Cognisant of the new trends and role of the country’s ports in realizing economic goals set up by the government, the Tanzania Ports Authority (TPA) has in recent years heightened efforts to market her ports in order to search and capture new markets and products.

With three seaports and plenty of inland ports, Tanzania links a host of landlinked countries in eastern, southern and central Africa to the rest of the world.

The ports serve the Tanzania hinterland and countries such as Malawi, Zimbabwe, Zambia, Democratic Republic of Congo, Burundi, Rwanda and Uganda.

The TPA has been implementing more effective marketing strategies to ensure maximum utilisation of Tanzania’s strategic position in line with the Authority’s 4th Strategic Plan, 2021-2026.

“Our ports play an important role in our economy and the economies of the neighbouring land-linked countries,” says TPA Acting Marketing and Public Relations Director, Nicodemus Mushi, adding: “Promotion of our ports locally and internationally is one of the key components of TPA’s 4th Strategic Plan.”

The TPA’s marketing efforts are aimed at developing a positive , strong brand image and ultimately make Tanzania’s seaports and inland ports more competitive and boost their domestic and international trade.

“Locally, we’re educating the public on water transportation potentials, particularly, cost efficiency of sea freight. Transporting cargo through water can cut down shipping costs by 40 per cent.” In recent years, the TPA has also spread its wings across the region, opening liaison offices in a number of countries in an effort to take its services closer to its customers and stakeholders and ensure more efficiency in service delivery.

“We have appointed Country Managers, who are business experts, to run our liaison offices. They work closely with our embassies in those countries to facilitate business and promote economic diplomacy,” the TPA’s Acting Marketing and Public Relations Director adds.

The Country Managers report directly to the TPA Director General to ensure timely and effective decisions making on matters related to business and logistics services. He says apart from promoting TPA services, the Country Managers are executing the Authority’s marketing plan so as to attract more business to the country’s ports.

“They also provide solutions to all marketing and business-related issues,” he adds.

TPA set up its first ever liaison office outside the country in Lubumbashi, Democratic Republic of Congo (DRC) in 2014, with the host country describing the decision as patriotic and progressive.

The TPA’s Lubumbashi office has since proved important for the Congolese business community, who are now to solve their port related quarries and challenges in Lubumbashi instead of travelling all the way to Dar es Salaam.

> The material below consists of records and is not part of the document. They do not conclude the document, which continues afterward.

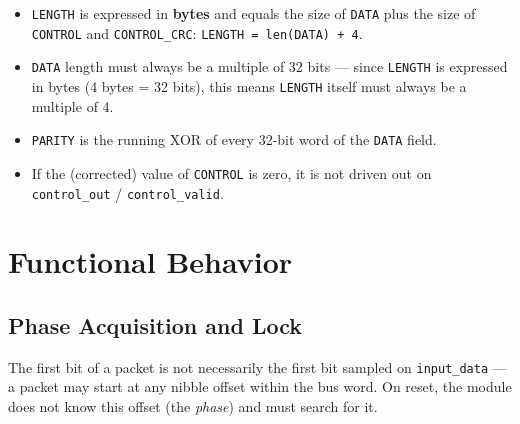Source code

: \documentclass[11pt,a4paper]{article}
\begin{document}
\begin{center}
\end{center}

\begin{itemize}[leftmargin=1.4em, itemsep=3pt]
  \item \texttt{LENGTH} is expressed in \textbf{bytes} and equals the size of
        \texttt{DATA} plus the size of \texttt{CONTROL} and
        \texttt{CONTROL\_CRC}: \texttt{LENGTH = len(DATA) + 4}.
  \item \texttt{DATA} length must always be a multiple of 32 bits ---
        since \texttt{LENGTH} is expressed in bytes (4 bytes = 32 bits),
        this means \texttt{LENGTH} itself must always be a multiple of 4.
  \item \texttt{PARITY} is the running XOR of every 32-bit word of the
        \texttt{DATA} field.
  \item If the (corrected) value of \texttt{CONTROL} is zero, it is not
        driven out on \texttt{control\_out} / \texttt{control\_valid}.
\end{itemize}

\section{Functional Behavior}

\subsection{Phase Acquisition and Lock}
The first bit of a packet is not necessarily the first bit sampled on
\texttt{input\_data} --- a packet may start at any nibble offset within the
bus word. On reset, the module does not know this offset (the
\emph{phase}) and must search for it.
\end{document}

In 2015, the TPA opened its second liaison office in Lusaka, Zambia, as the government of Tanzania, through the Authority, took a bold measure to strengthen port services to the region, including Zambia which largely depends on Tanzania’s principal port of Tanzania for importing and exporting its cargo.

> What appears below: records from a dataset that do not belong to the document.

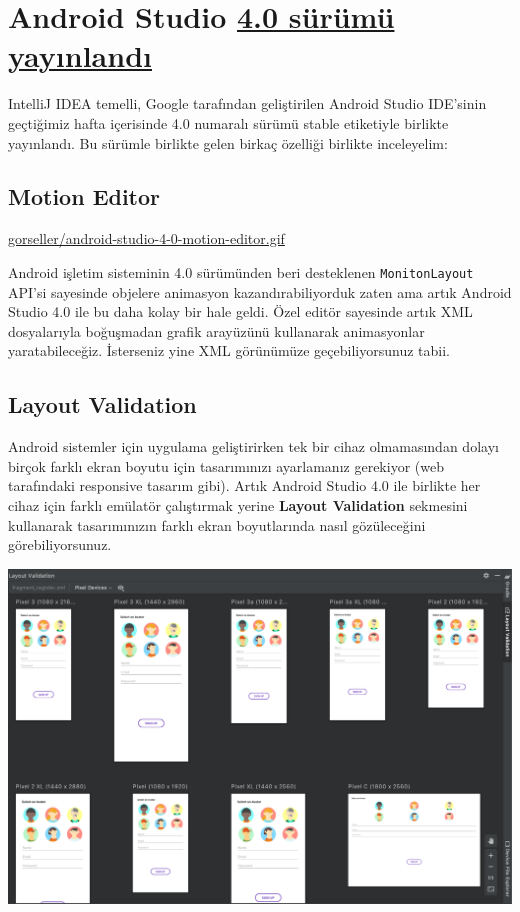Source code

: \documentclass[11pt]{article}
\begin{document}
\section{Android Studio \href{https://android-developers.googleblog.com/2020/05/android-studio-4.html}{4.0 sürümü yayınlandı}}
\label{sec:org8a8a75c}
IntelliJ IDEA temelli, Google tarafından geliştirilen Android Studio IDE'sinin
geçtiğimiz hafta içerisinde 4.0 numaralı sürümü stable etiketiyle birlikte
yayınlandı. Bu sürümle birlikte gelen birkaç özelliği birlikte inceleyelim:

\subsection{Motion Editor}
\label{sec:org42453e6}
\url{gorseller/android-studio-4-0-motion-editor.gif}

Android işletim sisteminin 4.0 sürümünden beri desteklenen \texttt{MonitonLayout}
API'si sayesinde objelere animasyon kazandırabiliyorduk zaten ama artık
Android Studio 4.0 ile bu daha kolay bir hale geldi. Özel editör sayesinde
artık XML dosyalarıyla boğuşmadan grafik arayüzünü kullanarak animasyonlar
yaratabileceğiz. İsterseniz yine XML görünümüze geçebiliyorsunuz tabii.
\subsection{Layout Validation}
\label{sec:orgcc9f237}
Android sistemler için uygulama geliştirirken tek bir cihaz olmamasından
dolayı birçok farklı ekran boyutu için tasarımınızı ayarlamanız gerekiyor
(web tarafındaki responsive tasarım gibi). Artık Android Studio 4.0 ile
birlikte her cihaz için farklı emülatör çalıştırmak yerine \textbf{Layout
Validation} sekmesini kullanarak tasarımınızın farklı ekran boyutlarında
nasıl gözüleceğini görebiliyorsunuz.

\begin{center}
\includegraphics[width=.9\linewidth]{gorseller/android-studio-4-0-layout-validation.png}
\end{center}
\end{document}
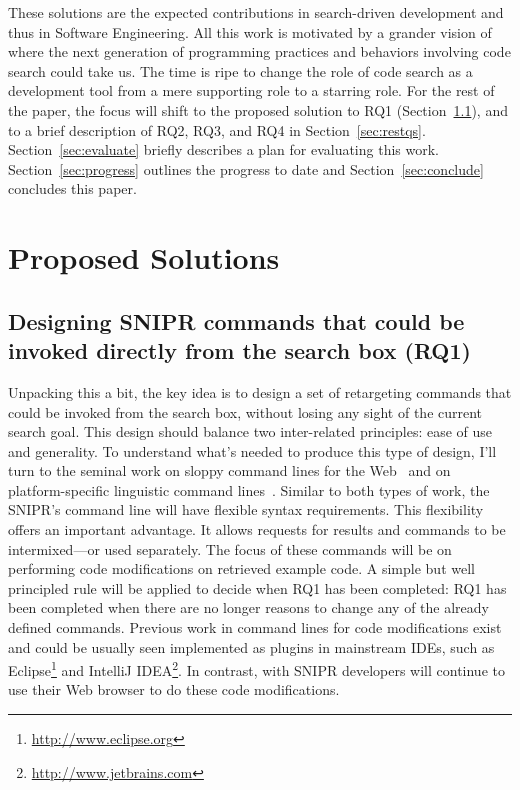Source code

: \documentclass[conference]{IEEEtran}
\begin{document}
These solutions are the expected contributions in search-driven development and thus in Software Engineering. All this work is motivated by a grander vision of where the next generation of programming practices and behaviors involving code search could take us. The time is ripe to change the role of code search as a development tool from a mere supporting role to a starring role. For the rest of the paper, the focus will shift to the proposed solution to RQ1 (Section~\ref{sec:rq1}), and to a brief description of RQ2, RQ3, and RQ4 in Section~\ref{sec:restqs}. Section~\ref{sec:evaluate} briefly describes a plan for evaluating this work. Section~\ref{sec:progress} outlines the progress to date and Section~\ref{sec:conclude} concludes this paper. 

\section{Proposed Solutions}
\subsection{Designing \uppercase{SnipR} commands that could be invoked directly from the search box (RQ1)}
\label{sec:rq1}
Unpacking this a bit, the key idea is to design a set of retargeting commands that could be invoked from the search box, without losing any sight of the current search goal. This design should balance two inter-related principles: ease of use and generality. To understand what's needed to produce this type of design, I'll turn to the seminal work on sloppy command lines for the Web~\cite{Little:2007dh, Miller:2008ge} and on platform-specific linguistic command lines~\cite{Raskin:2008wb}. Similar to both types of work, the \uppercase{SnipR}'s command line will have flexible syntax requirements. This flexibility offers an important advantage. It allows requests for results and commands to be intermixed---or used separately. The focus of these commands will be on performing code modifications on retrieved example code. A simple but well principled rule will be applied to decide when RQ1 has been completed: RQ1 has been completed when there are no longer reasons to change any of the already defined commands. Previous work in command lines for code modifications exist and could be usually seen implemented as plugins in mainstream IDEs, such as Eclipse\footnote{\url{http://www.eclipse.org}} and IntelliJ IDEA\footnote{\url{http://www.jetbrains.com}}. In contrast, with \uppercase{SnipR} developers will continue to use their Web browser to do these code modifications. 
\end{document}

The TPA office in Lusaka was a crucial step in solving several issues that the Zambian business communities had been complaining about, including port delays and unscrupulous clearing and forwarding agents.

In 2017, the Authority’s expansion reached Bujumbura, the capital of Burundi, where the 3rd liaison office was set up, simplifying clearance of cargo destined for the East African country.

In March, 2018, TPA opened its liaison office in Kigali, Rwanda, reinforcing trade between the two countries. The move was crucial in saving time and resources customers were spending during clearance.

“The business community will not be obliged to travel all the way to Dar es Salaam to clear their cargo and this will strengthen the better relations and cooperation between two countries,” the Minister for Works, Transport and Communication, Prof Makame Mbarawa said while gracing the opening.

Jean de Dieu Uwihanganye, Rwanda’s State Minister in Charge of Transport in the Ministry of Infrastructure said the TPA office in Kigali will contribute in reducing the dwell time by 50 per cent and the overall travel time and cost of cargo.

The official opening of TPA office in Kigali was preceded by signing of the MoU between Rwanda and Tanzania in Kigali. The MoU aims at assisting the Rwandan business community to fasten clearing and forwarding of imports and exports at Dares-Salaam port and to make it accessible for Rwandans.

In May, this year, the TPA again set up its fifth liaison office in Kampala, Uganda as the Authority continued to enhance its operations and trade facilitation across the East African region.

TPA Director General, Mr Eric Hamissi said Uganda was of enormous economic potential for Tanzania through provision of port services, noting efforts were being undertaken to improve consignments destined to and from Uganda through our two ports of Dar es Salaam and Mwanza.

According to the TPA’s Acting Marketing and Public Relations Director, Mushi, the Ports Authority is in the final stages of establishing a liaison office in Lilongwe, Malawi.